Query Evaluation under the Well Founded Semantics.

@inproceedings{DBLP:conf/pods/ChenW93,
  author    = {Weidong Chen and
               David Scott Warren},
  title     = {Query Evaluation under the Well Founded Semantics},
  booktitle = {Proceedings of the Twelfth ACM SIGACT-SIGMOD-SIGART Symposium
               on Principles of Database Systems, May 25-28, 1993, Washington,
               DC},
  publisher = {ACM Press},
  year      = {1993},
  isbn      = {0-89791-593-3},
  pages     = {168-179},
  ee        = {http://doi.acm.org/10.1145/153850.153865, db/conf/pods/ChenW93.html},
  crossref  = {DBLP:conf/pods/93},
  bibsource = {DBLP, http://dblp.uni-trier.de}
}

Abstract

SLD resolution with negation as finite failure (or SLDNF) reflects the procedural interpretation of Horn-clause predicate logic as a programming language and forms the computational basis for prolog systems. Despite its advantages in memory management, SLDNF is often not appropriate for query evaluation for three reasons; a) it may not terminate due to infinite positive recursion; b) it may not terminate due to infinite recursion through negation; and c) it may repeatedly evaluate the same clause body literal, leading to unacceptable performance.

We address all three problems for goal-oriented query evaluation of arbitrary programs by presenting an extension of SLDNF, called SLG resolution, with the following distinctive features:

(i) SLG resolution is a partial deduction procedure, consisting of several transformations. Each query is transformed step by step into a set of answer clauses;
(ii) SLG resolution is sound and ideally complete for all non-floundering queries with respect to all three-valued stable models (including the well founded partial model);
(iii) SLG resolution allows an arbitrary computation rule and an arbitrary control strategy for selecting transformations to apply;
(iv) SLG resolution avoids both positive and negative loops and always terminates for programs with the bounded-term-size property;
(v) SLG resolution has a polynomial time data complexity for well founded negation.
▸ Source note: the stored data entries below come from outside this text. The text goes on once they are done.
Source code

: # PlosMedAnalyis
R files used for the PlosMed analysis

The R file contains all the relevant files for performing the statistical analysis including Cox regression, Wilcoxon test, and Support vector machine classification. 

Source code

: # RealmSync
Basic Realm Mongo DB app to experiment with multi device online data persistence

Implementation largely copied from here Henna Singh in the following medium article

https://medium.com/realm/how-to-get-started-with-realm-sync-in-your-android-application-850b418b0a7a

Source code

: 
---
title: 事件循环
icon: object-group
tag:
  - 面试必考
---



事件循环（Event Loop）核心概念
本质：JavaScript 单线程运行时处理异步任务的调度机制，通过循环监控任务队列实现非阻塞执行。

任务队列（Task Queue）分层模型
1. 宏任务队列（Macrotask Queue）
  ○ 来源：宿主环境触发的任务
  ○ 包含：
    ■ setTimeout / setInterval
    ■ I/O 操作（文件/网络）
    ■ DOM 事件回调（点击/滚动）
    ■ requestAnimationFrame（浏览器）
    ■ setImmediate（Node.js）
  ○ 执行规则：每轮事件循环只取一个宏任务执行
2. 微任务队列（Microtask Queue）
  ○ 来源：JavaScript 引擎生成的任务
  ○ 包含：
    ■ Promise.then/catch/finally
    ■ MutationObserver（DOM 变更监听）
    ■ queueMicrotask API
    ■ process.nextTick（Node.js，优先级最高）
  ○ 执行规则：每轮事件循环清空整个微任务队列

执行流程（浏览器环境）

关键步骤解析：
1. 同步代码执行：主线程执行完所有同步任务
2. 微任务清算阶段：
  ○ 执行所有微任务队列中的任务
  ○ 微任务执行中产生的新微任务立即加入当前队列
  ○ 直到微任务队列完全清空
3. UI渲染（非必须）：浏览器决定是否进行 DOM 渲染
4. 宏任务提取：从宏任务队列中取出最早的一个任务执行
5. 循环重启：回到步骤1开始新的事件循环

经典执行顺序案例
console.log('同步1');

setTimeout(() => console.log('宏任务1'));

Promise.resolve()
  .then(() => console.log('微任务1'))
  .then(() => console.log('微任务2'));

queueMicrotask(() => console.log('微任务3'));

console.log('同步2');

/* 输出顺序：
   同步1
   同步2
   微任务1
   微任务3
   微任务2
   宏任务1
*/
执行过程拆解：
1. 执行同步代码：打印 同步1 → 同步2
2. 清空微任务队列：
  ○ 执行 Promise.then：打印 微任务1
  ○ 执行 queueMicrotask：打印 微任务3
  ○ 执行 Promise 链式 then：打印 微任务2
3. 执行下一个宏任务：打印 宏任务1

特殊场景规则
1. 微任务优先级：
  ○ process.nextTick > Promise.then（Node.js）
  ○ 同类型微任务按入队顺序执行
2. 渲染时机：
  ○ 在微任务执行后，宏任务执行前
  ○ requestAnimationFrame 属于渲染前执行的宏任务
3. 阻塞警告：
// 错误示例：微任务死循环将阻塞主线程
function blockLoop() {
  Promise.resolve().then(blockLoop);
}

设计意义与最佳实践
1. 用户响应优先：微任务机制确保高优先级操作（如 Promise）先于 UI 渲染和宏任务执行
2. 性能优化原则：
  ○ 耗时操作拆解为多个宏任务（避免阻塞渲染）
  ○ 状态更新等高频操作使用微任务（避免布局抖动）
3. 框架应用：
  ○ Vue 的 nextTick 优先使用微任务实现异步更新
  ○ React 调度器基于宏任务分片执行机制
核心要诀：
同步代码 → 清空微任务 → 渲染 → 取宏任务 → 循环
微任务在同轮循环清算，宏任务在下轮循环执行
Restricted forms of SLG resolution are identified for definite, locally stratified, and modularly stratified programs, thereby shedding light on the role each transformation plays. To provide answers to a query under different three-valued stable models, SLG resolution can be enhanced by further processing of the derived set of answer clauses.

SLG resolution makes many more clausal specifications into effective programs. With simple (user or computer generated) annotations, SLDNF resolution and SLG resolution can be fully integrated. Thus a system including SLG resolution can be fully integrated. Thus a system including SLG resolution is naturally upward compatible with Prolog. For all these reasons we believe that SLG resolution will provide the computational basis for the next generation of logic programming systems.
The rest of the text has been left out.